Only lines that contain the word "Managed" belong in the answer; copy them from the records below.

::::

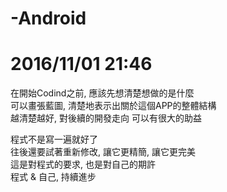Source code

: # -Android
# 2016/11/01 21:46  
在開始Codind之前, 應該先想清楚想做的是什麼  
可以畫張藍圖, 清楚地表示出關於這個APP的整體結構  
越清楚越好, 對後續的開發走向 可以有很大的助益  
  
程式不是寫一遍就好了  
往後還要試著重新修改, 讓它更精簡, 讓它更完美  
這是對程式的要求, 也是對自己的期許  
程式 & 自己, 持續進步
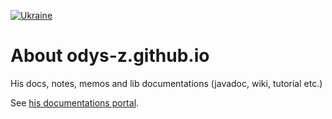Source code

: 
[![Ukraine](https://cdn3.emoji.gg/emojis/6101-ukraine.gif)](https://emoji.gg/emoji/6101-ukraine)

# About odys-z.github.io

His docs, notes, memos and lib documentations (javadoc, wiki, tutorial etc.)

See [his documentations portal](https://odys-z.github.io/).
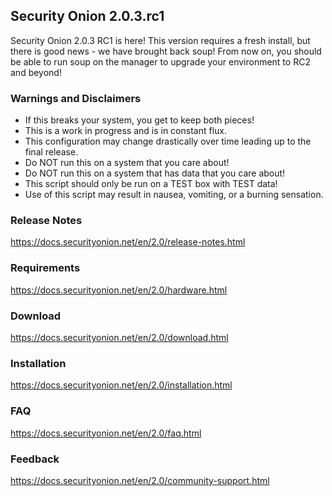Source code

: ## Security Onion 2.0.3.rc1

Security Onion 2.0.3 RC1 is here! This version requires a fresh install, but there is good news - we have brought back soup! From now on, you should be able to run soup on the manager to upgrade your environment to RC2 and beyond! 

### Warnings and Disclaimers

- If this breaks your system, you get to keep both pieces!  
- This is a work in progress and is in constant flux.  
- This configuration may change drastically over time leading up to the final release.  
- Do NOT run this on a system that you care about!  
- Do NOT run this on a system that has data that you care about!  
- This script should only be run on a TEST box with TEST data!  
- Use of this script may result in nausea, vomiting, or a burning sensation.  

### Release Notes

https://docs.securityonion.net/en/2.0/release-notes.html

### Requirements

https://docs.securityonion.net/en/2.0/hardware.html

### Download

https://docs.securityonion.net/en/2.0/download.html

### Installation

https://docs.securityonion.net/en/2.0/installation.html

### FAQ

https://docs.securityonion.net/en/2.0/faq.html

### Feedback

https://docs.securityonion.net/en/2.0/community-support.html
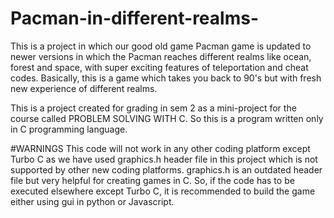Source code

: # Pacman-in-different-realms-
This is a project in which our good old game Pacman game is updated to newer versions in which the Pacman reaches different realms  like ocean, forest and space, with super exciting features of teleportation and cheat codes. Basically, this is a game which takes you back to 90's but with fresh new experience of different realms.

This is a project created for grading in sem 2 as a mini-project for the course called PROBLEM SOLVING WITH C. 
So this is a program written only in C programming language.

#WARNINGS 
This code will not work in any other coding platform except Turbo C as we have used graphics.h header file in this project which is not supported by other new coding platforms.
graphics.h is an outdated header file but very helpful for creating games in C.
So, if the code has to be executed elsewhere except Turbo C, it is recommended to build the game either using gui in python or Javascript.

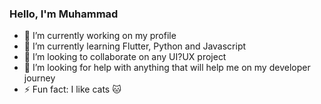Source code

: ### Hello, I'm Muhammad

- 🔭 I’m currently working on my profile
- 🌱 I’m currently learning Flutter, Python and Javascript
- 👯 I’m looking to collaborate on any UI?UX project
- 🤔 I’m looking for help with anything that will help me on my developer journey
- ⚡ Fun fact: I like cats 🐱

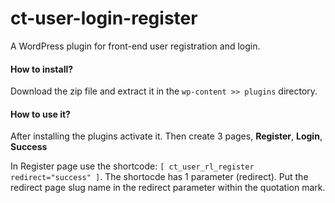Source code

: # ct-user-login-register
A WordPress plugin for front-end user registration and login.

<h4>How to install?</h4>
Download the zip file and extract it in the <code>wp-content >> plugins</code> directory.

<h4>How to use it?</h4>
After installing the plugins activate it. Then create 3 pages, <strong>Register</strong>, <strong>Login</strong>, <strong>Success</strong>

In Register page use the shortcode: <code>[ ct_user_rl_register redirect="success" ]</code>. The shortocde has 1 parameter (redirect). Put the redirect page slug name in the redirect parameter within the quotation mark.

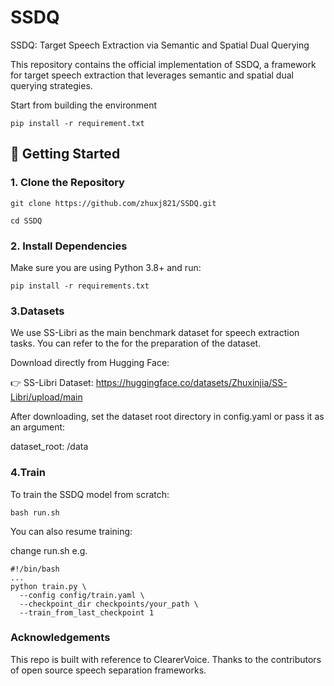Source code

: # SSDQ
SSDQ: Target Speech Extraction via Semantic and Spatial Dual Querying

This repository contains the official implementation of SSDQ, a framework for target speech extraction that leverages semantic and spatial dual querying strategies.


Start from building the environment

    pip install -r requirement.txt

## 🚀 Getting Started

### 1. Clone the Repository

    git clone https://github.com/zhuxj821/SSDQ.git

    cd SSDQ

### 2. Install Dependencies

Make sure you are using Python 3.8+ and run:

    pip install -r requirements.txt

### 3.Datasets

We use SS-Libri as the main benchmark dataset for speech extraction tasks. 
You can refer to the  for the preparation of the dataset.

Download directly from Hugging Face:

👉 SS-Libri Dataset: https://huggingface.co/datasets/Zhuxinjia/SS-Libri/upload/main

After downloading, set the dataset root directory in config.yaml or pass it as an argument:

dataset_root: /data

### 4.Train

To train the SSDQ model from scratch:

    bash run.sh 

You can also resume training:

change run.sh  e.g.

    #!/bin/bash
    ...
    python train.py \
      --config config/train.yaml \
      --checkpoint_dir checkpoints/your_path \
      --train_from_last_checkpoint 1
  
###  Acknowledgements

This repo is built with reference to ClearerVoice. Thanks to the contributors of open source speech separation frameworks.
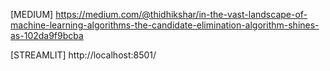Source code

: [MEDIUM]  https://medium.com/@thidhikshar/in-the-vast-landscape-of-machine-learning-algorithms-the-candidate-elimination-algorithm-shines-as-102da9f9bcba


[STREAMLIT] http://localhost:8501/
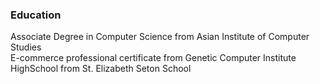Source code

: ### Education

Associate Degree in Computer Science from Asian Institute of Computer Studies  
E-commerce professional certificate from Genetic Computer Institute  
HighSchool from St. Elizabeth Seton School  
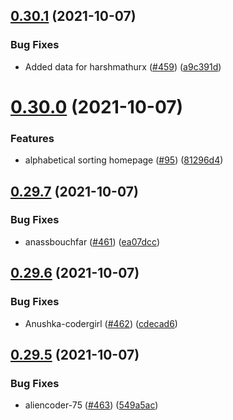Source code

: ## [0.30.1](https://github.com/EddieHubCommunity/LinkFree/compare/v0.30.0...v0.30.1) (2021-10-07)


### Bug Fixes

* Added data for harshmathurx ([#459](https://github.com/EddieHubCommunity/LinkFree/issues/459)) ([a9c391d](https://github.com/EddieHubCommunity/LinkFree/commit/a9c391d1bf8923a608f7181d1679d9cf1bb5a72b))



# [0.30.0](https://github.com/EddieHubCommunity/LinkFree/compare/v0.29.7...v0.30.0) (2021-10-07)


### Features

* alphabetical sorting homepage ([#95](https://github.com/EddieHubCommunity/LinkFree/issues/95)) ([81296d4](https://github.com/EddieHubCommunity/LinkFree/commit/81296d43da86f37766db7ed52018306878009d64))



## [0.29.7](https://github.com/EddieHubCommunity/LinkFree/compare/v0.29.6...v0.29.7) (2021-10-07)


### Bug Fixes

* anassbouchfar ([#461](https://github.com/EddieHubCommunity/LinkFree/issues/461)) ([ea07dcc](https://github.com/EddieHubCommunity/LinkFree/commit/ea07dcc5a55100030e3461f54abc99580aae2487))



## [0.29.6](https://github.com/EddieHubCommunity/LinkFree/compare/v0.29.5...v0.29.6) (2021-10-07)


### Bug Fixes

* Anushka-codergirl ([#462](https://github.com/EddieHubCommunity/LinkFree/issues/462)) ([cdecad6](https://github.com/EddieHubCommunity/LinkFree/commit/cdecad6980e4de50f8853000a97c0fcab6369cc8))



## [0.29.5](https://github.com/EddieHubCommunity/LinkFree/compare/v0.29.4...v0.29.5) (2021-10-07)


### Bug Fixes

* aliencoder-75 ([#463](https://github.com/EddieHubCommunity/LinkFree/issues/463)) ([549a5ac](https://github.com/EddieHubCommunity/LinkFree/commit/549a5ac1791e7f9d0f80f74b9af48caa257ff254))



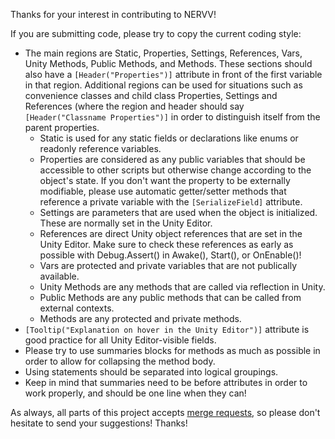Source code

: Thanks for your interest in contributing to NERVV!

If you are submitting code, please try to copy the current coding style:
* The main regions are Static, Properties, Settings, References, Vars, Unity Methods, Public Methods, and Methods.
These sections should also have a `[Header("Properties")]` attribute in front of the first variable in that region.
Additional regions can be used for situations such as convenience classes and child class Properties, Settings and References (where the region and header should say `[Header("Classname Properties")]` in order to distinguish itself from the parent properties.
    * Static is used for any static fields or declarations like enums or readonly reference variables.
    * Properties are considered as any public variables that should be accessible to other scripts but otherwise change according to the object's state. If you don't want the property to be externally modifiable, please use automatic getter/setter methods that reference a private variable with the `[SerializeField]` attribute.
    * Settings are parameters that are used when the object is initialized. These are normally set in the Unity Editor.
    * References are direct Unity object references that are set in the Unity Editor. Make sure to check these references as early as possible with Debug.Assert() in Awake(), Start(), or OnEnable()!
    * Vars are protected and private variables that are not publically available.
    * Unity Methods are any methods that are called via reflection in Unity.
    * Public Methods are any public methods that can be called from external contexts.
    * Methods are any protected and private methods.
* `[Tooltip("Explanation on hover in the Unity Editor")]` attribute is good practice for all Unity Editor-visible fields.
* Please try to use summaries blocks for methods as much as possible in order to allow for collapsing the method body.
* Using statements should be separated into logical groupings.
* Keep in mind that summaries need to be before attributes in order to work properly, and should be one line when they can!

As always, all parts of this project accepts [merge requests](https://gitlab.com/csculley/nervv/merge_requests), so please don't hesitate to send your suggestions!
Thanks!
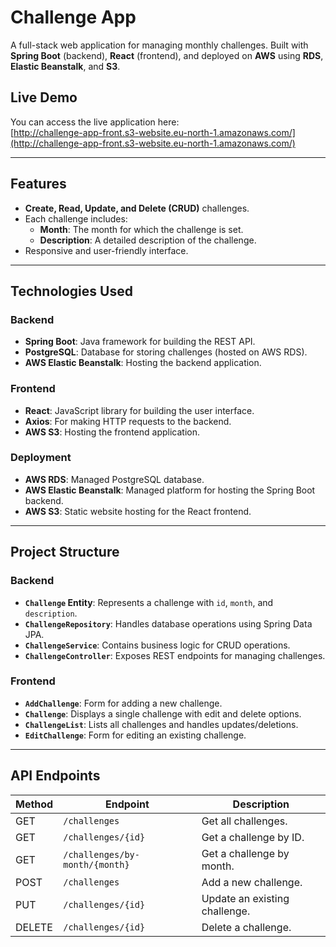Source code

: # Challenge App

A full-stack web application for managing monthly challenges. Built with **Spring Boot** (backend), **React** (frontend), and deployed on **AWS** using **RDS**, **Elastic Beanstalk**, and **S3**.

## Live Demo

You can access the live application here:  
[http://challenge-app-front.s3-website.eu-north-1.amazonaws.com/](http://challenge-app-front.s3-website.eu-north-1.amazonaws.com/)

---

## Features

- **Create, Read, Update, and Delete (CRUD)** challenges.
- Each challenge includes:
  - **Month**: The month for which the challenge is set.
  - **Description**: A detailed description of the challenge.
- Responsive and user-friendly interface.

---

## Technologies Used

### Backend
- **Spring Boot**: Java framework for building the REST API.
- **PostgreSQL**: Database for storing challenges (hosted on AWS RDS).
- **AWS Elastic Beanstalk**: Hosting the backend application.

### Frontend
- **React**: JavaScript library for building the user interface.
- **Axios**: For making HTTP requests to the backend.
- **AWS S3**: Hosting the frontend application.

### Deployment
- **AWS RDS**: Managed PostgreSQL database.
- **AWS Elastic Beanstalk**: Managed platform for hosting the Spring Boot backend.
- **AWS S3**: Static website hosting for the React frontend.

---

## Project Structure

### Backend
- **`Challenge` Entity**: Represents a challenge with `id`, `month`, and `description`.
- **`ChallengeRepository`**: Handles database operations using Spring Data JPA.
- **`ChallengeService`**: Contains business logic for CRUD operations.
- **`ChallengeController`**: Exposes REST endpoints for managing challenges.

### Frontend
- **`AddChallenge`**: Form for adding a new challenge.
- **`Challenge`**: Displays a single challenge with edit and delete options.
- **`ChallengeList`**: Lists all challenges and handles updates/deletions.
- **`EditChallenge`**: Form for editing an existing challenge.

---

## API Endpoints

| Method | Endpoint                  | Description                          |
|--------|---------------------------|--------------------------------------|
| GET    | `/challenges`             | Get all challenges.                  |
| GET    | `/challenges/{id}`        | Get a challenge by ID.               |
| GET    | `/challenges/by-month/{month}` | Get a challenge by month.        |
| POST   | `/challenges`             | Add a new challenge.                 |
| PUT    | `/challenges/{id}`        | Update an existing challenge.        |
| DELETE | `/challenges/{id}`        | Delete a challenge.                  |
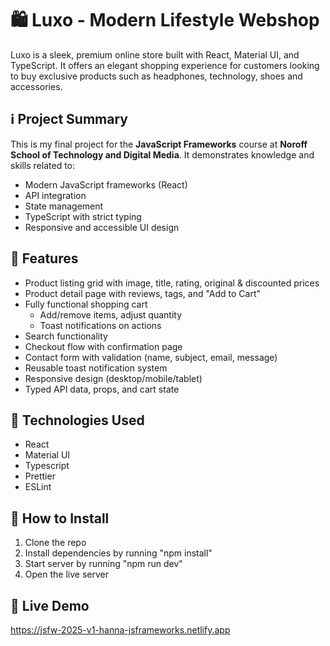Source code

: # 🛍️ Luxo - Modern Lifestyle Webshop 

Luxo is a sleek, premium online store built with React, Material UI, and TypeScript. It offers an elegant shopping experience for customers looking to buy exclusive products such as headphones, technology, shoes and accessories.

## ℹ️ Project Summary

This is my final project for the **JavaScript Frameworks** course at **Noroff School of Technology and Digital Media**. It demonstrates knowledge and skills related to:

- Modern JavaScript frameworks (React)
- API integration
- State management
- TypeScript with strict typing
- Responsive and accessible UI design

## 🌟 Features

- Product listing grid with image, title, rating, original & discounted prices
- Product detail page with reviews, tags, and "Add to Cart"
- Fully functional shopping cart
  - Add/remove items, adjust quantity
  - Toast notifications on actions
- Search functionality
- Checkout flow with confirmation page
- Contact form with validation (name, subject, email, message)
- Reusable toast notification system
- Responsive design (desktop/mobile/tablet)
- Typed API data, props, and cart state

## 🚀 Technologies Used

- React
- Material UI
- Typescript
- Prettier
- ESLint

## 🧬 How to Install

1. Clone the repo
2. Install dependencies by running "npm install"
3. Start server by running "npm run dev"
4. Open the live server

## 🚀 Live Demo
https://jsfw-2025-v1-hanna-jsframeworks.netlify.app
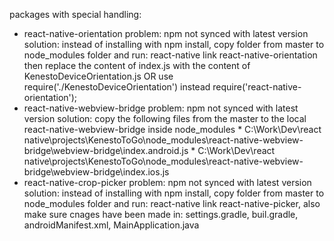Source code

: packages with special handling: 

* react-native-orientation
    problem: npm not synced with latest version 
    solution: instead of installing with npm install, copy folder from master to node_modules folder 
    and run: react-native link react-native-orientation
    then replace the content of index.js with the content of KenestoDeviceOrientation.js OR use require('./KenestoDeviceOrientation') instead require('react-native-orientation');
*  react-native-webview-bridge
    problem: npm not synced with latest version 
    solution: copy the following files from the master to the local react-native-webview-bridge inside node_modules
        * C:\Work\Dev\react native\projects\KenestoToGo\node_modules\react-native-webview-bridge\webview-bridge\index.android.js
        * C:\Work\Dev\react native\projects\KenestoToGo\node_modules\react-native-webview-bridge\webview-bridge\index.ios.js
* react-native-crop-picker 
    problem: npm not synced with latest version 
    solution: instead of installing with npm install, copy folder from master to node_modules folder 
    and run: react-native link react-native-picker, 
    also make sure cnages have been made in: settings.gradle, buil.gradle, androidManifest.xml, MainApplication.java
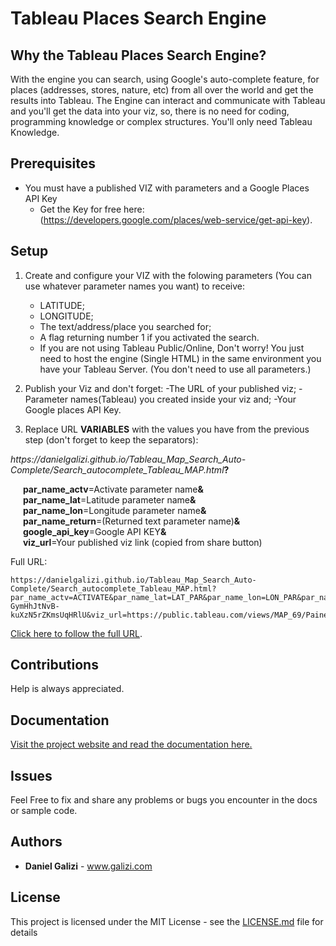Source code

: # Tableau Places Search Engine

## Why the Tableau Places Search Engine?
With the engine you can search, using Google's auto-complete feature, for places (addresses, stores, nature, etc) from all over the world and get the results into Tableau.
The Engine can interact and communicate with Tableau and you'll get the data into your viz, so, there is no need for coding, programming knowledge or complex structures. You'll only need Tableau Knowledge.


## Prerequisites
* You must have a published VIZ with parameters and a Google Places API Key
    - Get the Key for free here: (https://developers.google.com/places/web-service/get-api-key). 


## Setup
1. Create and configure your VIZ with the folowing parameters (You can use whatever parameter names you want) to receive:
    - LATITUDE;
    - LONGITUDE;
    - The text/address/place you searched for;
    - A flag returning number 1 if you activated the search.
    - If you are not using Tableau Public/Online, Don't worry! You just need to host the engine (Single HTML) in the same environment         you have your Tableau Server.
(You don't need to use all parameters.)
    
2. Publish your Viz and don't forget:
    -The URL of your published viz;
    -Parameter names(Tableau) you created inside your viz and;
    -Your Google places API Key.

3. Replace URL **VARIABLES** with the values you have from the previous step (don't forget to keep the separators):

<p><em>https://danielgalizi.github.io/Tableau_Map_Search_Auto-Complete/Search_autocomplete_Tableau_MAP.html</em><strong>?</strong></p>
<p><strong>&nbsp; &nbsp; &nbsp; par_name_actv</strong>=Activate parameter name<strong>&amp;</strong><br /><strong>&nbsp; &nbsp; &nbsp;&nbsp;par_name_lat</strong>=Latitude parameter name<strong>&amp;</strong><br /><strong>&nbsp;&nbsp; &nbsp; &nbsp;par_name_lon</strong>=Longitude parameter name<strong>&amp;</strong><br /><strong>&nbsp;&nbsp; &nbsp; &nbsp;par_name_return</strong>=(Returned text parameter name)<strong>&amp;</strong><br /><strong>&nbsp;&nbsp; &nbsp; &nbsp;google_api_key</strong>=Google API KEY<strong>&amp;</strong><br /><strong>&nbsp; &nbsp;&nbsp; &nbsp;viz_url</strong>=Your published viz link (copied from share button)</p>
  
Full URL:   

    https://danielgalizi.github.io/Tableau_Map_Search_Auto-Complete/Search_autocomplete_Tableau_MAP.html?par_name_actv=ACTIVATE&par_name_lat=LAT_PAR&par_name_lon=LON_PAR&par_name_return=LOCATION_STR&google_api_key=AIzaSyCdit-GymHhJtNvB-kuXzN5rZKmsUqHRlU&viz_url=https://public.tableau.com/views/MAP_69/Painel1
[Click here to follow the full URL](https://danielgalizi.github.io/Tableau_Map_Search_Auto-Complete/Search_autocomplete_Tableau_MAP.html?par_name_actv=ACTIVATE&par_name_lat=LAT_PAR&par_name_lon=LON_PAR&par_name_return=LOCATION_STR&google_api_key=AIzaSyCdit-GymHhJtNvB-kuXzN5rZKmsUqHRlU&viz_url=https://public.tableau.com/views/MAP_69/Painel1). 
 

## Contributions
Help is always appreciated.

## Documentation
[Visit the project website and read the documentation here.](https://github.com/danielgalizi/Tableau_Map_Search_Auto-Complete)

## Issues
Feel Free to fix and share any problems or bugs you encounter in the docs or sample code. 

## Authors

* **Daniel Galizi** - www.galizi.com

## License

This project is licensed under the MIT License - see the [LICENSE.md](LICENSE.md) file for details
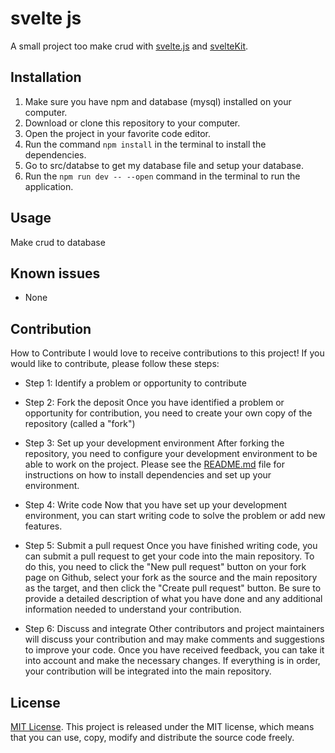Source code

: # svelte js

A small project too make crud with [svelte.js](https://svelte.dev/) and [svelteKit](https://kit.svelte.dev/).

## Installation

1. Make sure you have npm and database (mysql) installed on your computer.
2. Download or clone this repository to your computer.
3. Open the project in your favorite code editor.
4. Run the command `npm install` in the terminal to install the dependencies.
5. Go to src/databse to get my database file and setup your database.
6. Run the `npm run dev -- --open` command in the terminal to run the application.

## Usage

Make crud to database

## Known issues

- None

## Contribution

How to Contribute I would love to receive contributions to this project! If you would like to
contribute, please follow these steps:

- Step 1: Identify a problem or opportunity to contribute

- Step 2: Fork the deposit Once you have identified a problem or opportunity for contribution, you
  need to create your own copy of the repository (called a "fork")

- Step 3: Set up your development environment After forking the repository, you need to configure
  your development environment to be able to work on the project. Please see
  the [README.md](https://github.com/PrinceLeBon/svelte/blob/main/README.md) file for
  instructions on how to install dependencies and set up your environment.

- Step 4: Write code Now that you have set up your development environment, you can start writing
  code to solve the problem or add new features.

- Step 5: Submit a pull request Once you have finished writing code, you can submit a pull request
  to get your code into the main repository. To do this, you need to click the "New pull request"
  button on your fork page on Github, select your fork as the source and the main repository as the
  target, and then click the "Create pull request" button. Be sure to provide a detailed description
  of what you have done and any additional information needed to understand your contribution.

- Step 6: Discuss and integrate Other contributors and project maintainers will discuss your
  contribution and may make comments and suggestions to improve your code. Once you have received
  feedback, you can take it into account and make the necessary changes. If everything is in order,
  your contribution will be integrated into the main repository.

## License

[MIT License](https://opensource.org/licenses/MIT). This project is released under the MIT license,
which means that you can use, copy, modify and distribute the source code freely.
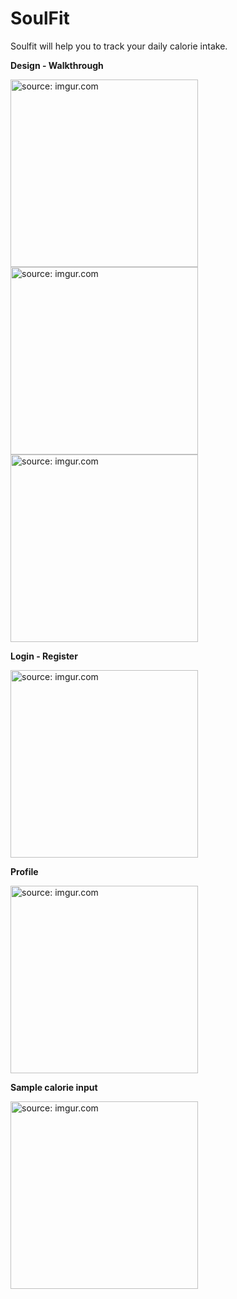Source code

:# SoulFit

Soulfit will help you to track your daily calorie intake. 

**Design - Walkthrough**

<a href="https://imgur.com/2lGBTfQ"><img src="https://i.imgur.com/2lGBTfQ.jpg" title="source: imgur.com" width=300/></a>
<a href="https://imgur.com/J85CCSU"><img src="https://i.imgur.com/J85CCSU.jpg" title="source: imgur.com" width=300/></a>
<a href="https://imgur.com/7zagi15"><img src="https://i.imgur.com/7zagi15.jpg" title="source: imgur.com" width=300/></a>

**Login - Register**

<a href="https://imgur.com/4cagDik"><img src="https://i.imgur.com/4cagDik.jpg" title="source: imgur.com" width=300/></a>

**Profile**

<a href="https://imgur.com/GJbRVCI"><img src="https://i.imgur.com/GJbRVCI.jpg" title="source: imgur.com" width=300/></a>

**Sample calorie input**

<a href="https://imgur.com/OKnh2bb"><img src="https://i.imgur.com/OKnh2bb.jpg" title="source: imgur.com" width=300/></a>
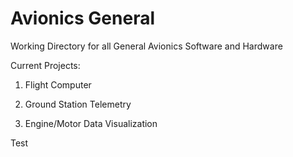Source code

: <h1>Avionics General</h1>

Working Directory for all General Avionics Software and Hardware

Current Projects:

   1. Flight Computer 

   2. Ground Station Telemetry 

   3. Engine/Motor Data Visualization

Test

::::

» **EXERCISE RESULT**
- **AWS RDS**: Managed PostgreSQL database.
- **AWS Elastic Beanstalk**: Managed platform for hosting the Spring Boot backend.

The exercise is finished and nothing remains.